EXERCISE
Write every record below out exactly; no images.
= Beginning of Section =
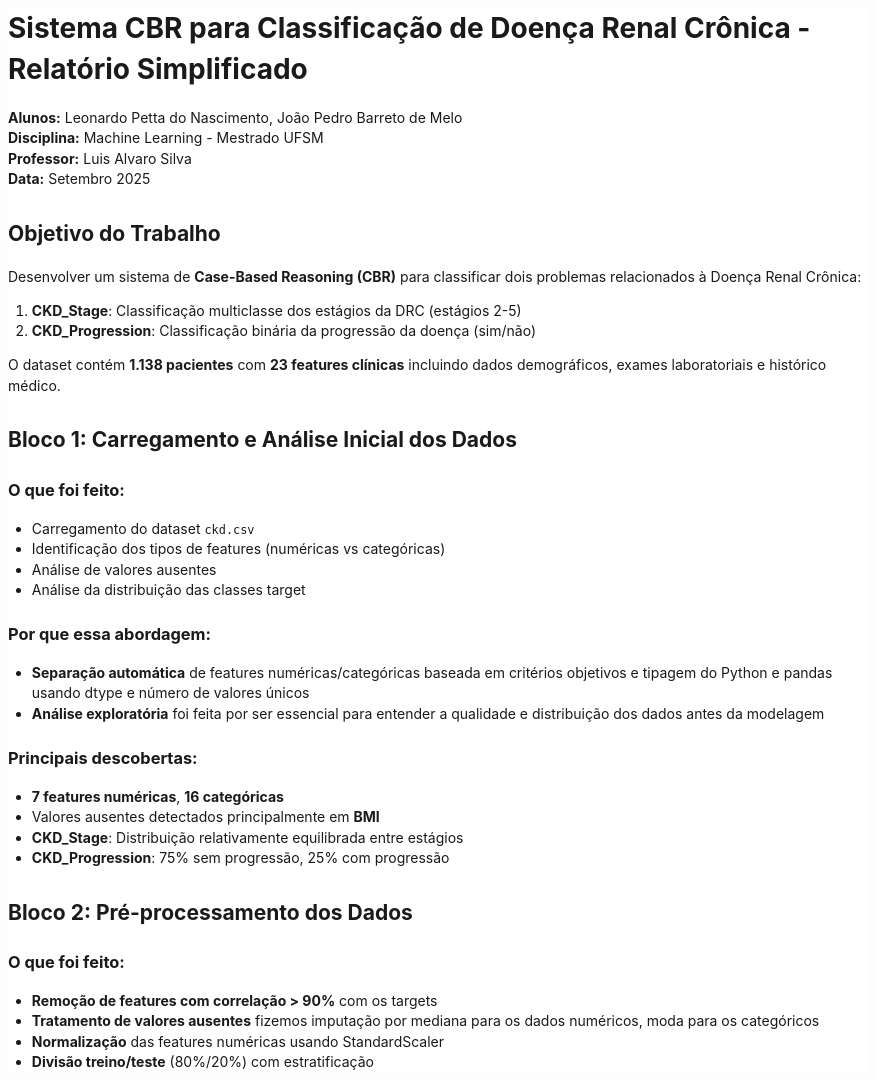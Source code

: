 # Sistema CBR para Classificação de Doença Renal Crônica - Relatório Simplificado

**Alunos:** Leonardo Petta do Nascimento, João Pedro Barreto de Melo  
**Disciplina:** Machine Learning - Mestrado UFSM  
**Professor:** Luis Alvaro Silva  
**Data:** Setembro 2025

## Objetivo do Trabalho

Desenvolver um sistema de **Case-Based Reasoning (CBR)** para classificar dois problemas relacionados à Doença Renal Crônica:

1. **CKD_Stage**: Classificação multiclasse dos estágios da DRC (estágios 2-5)
2. **CKD_Progression**: Classificação binária da progressão da doença (sim/não)

O dataset contém **1.138 pacientes** com **23 features clínicas** incluindo dados demográficos, exames laboratoriais e histórico médico.

## Bloco 1: Carregamento e Análise Inicial dos Dados

### O que foi feito:

-   Carregamento do dataset `ckd.csv`
-   Identificação dos tipos de features (numéricas vs categóricas)
-   Análise de valores ausentes
-   Análise da distribuição das classes target

### Por que essa abordagem:

-   **Separação automática** de features numéricas/categóricas baseada em critérios objetivos e tipagem do Python e pandas usando dtype e número de valores únicos
-   **Análise exploratória** foi feita por ser essencial para entender a qualidade e distribuição dos dados antes da modelagem

### Principais descobertas:

-   **7 features numéricas**, **16 categóricas**
-   Valores ausentes detectados principalmente em **BMI**
-   **CKD_Stage**: Distribuição relativamente equilibrada entre estágios
-   **CKD_Progression**: 75% sem progressão, 25% com progressão

## Bloco 2: Pré-processamento dos Dados

### O que foi feito:

-   **Remoção de features com correlação > 90%** com os targets
-   **Tratamento de valores ausentes** fizemos imputação por mediana para os dados numéricos, moda para os categóricos
-   **Normalização** das features numéricas usando StandardScaler
-   **Divisão treino/teste** (80%/20%) com estratificação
= End of Section =
OUTPUT
Source code

: # Sistema CBR para Classificação de Doença Renal Crônica - Relatório Simplificado

**Alunos:** Leonardo Petta do Nascimento, João Pedro Barreto de Melo  
**Disciplina:** Machine Learning - Mestrado UFSM  
**Professor:** Luis Alvaro Silva  
**Data:** Setembro 2025

## Objetivo do Trabalho

Desenvolver um sistema de **Case-Based Reasoning (CBR)** para classificar dois problemas relacionados à Doença Renal Crônica:

1. **CKD_Stage**: Classificação multiclasse dos estágios da DRC (estágios 2-5)
2. **CKD_Progression**: Classificação binária da progressão da doença (sim/não)

O dataset contém **1.138 pacientes** com **23 features clínicas** incluindo dados demográficos, exames laboratoriais e histórico médico.

## Bloco 1: Carregamento e Análise Inicial dos Dados

### O que foi feito:

-   Carregamento do dataset `ckd.csv`
-   Identificação dos tipos de features (numéricas vs categóricas)
-   Análise de valores ausentes
-   Análise da distribuição das classes target

### Por que essa abordagem:

-   **Separação automática** de features numéricas/categóricas baseada em critérios objetivos e tipagem do Python e pandas usando dtype e número de valores únicos
-   **Análise exploratória** foi feita por ser essencial para entender a qualidade e distribuição dos dados antes da modelagem

### Principais descobertas:

-   **7 features numéricas**, **16 categóricas**
-   Valores ausentes detectados principalmente em **BMI**
-   **CKD_Stage**: Distribuição relativamente equilibrada entre estágios
-   **CKD_Progression**: 75% sem progressão, 25% com progressão

## Bloco 2: Pré-processamento dos Dados

### O que foi feito:

-   **Remoção de features com correlação > 90%** com os targets
-   **Tratamento de valores ausentes** fizemos imputação por mediana para os dados numéricos, moda para os categóricos
-   **Normalização** das features numéricas usando StandardScaler
-   **Divisão treino/teste** (80%/20%) com estratificação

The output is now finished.